The benchmark set is described in detail in (Kuenze, Structure, 2019). The protocol runs ab initio structure prediction with NMR constraints, so input files are essentially a fasta sequence and constraint files. All input files are located in the scientific data submodule with the folder of the same name. Input files were originally taken from the protocol capture. Input files are the following:

.fasta - containing the sequence

.pdb - as a native for RMSD comparison

fragments (3mers / 9mers) - created with chemical shift information from TALOS - these are the .tab files in the scientific data submodule

.wts_patch - these are patch files containing the weight of the the PCS score against the rest of the Rosetta scorefunction terms, see below for how they are determined

.tbp - topology broker file for ab initio structure prediction

.rdc.inp - RosettaNMR constraint files containing the mathematical details of the PCS constraint setup, for instance the spinlabel position. This file contains the .dat file names that contain the actual measured PCS.

## PROTOCOL

In a nutshell, the overall protocol comprises of the following steps:

1) use chemical shift information to run TALOS for the prediction of secondary structure

2) use secondary structure prediction from TALOS files for fragment picking

3) run ab initio structure prediction WITHOUT NMR constraints to get a baseline of the score distribution

4) rescore these decoys with NMR constraint data to get score distribution WITH NMR data

5) from both score distributions of the models WITH and WITHOUT NMR data, compute the optimal weight of the NMR score term

6) run ab initio structure prediction WITH NMR constraints with the optimized weight

Note that the protocol on the test server only runs the last step (step 6) and both fragment picking and constraint weight optimization has been done beforehand.

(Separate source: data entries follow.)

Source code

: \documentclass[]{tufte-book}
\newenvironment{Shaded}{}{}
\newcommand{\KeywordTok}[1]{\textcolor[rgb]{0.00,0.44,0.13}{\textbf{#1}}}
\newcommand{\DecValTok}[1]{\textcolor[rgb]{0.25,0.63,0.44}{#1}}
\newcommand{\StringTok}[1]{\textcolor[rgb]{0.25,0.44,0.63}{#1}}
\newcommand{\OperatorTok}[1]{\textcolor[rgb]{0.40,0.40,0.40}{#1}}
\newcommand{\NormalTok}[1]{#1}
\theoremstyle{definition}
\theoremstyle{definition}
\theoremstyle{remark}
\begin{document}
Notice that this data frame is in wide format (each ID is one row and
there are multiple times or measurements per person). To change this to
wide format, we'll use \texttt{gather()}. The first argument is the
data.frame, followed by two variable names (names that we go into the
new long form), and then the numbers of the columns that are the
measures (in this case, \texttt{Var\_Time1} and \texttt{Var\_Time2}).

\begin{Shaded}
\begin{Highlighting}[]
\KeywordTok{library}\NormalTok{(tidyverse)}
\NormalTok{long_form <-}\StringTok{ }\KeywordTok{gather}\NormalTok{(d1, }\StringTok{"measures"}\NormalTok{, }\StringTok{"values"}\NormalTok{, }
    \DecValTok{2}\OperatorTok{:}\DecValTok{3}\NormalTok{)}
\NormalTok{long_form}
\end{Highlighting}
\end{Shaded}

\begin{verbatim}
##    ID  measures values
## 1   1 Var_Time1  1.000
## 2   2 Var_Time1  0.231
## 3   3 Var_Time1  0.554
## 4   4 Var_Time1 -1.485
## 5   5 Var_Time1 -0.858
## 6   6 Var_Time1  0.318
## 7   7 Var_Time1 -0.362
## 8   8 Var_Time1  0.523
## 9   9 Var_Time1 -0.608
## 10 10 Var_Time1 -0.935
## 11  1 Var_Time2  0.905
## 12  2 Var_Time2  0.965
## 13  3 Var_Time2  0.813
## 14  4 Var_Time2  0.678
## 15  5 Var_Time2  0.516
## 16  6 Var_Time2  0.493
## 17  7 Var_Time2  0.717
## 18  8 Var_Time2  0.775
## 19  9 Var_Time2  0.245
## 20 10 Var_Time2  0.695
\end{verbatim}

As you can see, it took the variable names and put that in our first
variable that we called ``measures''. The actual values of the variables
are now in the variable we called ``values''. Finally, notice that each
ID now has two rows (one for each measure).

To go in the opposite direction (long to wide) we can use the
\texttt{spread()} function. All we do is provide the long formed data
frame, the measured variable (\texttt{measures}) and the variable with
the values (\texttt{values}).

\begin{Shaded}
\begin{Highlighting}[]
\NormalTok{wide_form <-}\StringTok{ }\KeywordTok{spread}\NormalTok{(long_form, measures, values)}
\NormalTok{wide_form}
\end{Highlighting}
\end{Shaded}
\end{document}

Runtimes are about 1400 CPU hours for this test: (800s per model per target on avg) x (3 targets) x (2000 decoys)

## PERFORMANCE METRICS

Output files of structure prediction are a score file and a binary silent file. We look at the score file and plot the score-vs-rmsd distribution of the created models. Passes are defined by the cutoffs for all to be true: 10% of the models below the RMSD cutoff, 10% of the scores below the score cutoff and PNear higher than the PNear cutoff, defined by the first run minus 0.1. All cutoffs were defined by the first run of the protocols and adjusted over several runs.

## KEY RESULTS

We compare the results against the benchmarks described in (Kuenze, Structure, 2019). The funnel of 1x0n isn't quite as well-defined as in the paper and from the first, single run it is unclear why.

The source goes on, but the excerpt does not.